**Try it**: Check each line of the data below for the word "Installation". How many lines have it? Answer with the number alone.

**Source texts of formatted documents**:
————
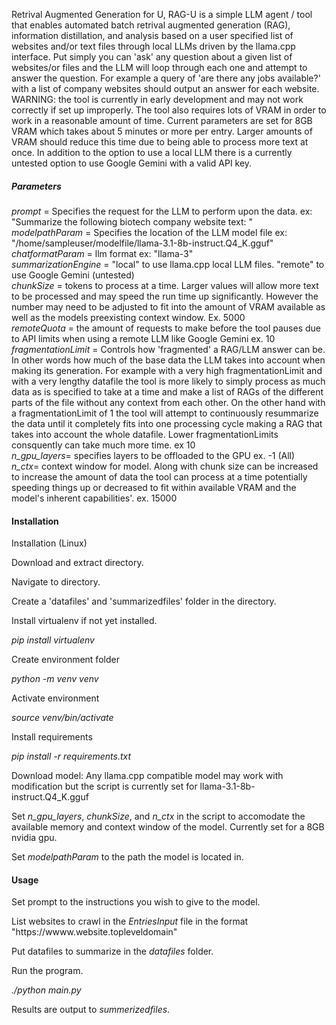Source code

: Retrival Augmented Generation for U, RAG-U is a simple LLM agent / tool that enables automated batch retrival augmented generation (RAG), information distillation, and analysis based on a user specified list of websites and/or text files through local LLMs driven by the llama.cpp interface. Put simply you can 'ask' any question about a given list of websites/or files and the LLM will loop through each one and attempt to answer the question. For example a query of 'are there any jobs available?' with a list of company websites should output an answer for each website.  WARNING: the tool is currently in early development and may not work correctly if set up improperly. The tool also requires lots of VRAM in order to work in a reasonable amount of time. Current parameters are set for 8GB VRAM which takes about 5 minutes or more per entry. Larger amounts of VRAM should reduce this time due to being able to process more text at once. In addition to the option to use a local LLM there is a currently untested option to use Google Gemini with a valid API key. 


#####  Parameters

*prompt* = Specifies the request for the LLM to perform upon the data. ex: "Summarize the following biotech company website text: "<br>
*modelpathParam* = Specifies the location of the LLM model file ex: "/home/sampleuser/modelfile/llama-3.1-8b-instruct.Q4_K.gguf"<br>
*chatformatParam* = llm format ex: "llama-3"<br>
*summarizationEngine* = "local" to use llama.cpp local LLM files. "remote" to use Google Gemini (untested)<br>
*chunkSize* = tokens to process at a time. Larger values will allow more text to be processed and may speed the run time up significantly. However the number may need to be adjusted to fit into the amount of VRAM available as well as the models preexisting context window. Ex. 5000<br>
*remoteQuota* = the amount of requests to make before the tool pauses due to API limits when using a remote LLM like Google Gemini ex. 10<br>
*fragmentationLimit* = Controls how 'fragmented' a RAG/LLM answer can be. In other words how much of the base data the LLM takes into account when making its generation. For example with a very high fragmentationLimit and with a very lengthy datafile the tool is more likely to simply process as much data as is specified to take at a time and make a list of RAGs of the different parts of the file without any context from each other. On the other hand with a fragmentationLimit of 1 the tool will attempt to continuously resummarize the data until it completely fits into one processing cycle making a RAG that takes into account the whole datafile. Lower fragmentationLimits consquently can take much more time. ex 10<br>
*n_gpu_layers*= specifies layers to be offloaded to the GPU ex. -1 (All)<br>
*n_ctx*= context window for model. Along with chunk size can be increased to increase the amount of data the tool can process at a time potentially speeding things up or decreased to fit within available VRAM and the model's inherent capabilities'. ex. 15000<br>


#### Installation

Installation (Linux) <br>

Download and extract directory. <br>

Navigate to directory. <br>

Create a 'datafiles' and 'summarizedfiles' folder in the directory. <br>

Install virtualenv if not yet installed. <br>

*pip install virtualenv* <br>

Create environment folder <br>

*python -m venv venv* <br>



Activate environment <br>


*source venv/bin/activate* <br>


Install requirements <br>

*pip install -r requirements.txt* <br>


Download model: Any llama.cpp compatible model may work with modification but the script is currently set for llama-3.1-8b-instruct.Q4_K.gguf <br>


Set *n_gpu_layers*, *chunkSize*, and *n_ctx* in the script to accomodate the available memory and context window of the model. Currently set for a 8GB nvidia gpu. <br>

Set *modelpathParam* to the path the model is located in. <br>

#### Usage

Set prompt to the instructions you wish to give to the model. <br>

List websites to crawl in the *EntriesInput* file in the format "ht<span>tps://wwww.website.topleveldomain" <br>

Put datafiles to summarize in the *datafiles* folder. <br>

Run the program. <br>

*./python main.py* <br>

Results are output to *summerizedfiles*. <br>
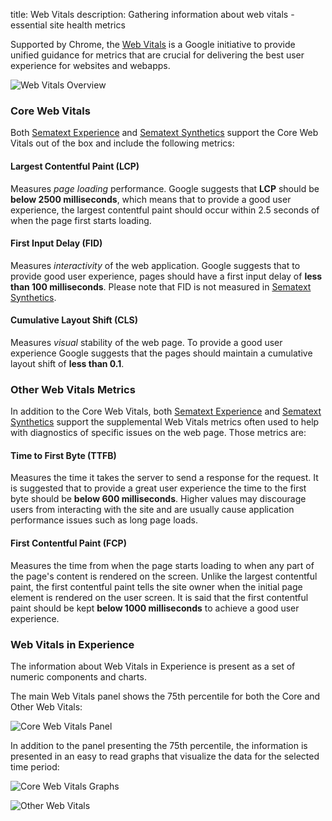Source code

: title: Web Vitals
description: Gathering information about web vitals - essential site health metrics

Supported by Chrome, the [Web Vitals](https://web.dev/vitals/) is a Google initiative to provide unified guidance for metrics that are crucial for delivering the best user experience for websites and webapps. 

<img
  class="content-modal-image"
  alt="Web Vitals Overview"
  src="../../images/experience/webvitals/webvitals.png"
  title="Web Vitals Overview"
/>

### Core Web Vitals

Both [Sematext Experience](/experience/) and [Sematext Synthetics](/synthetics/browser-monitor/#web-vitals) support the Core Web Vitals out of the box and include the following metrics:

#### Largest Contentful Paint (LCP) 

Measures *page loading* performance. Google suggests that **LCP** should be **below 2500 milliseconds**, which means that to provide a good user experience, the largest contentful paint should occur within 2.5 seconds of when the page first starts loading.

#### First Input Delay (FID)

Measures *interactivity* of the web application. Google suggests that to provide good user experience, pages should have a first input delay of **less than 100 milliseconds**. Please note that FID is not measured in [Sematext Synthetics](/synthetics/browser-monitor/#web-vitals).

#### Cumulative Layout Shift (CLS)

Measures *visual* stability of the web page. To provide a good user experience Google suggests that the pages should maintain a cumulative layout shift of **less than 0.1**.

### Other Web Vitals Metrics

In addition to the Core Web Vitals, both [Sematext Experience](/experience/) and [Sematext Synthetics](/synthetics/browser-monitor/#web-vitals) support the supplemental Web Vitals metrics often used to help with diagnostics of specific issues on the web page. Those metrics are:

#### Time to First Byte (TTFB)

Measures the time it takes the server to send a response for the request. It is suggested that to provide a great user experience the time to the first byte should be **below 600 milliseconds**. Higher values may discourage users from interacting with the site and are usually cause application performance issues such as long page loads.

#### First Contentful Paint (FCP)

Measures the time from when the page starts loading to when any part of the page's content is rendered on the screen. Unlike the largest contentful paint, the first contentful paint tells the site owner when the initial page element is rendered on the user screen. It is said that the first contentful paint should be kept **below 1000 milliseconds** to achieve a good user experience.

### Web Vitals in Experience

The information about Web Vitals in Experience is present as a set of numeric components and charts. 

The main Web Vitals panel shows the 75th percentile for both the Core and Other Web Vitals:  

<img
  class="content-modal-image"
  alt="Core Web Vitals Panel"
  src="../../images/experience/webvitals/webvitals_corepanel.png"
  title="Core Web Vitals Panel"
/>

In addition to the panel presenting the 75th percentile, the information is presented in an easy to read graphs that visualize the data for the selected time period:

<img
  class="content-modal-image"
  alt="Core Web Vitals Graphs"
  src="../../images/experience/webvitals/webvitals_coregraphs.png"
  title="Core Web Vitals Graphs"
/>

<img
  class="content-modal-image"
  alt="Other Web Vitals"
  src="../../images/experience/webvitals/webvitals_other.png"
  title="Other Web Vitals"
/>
————
**Exercise response**: 2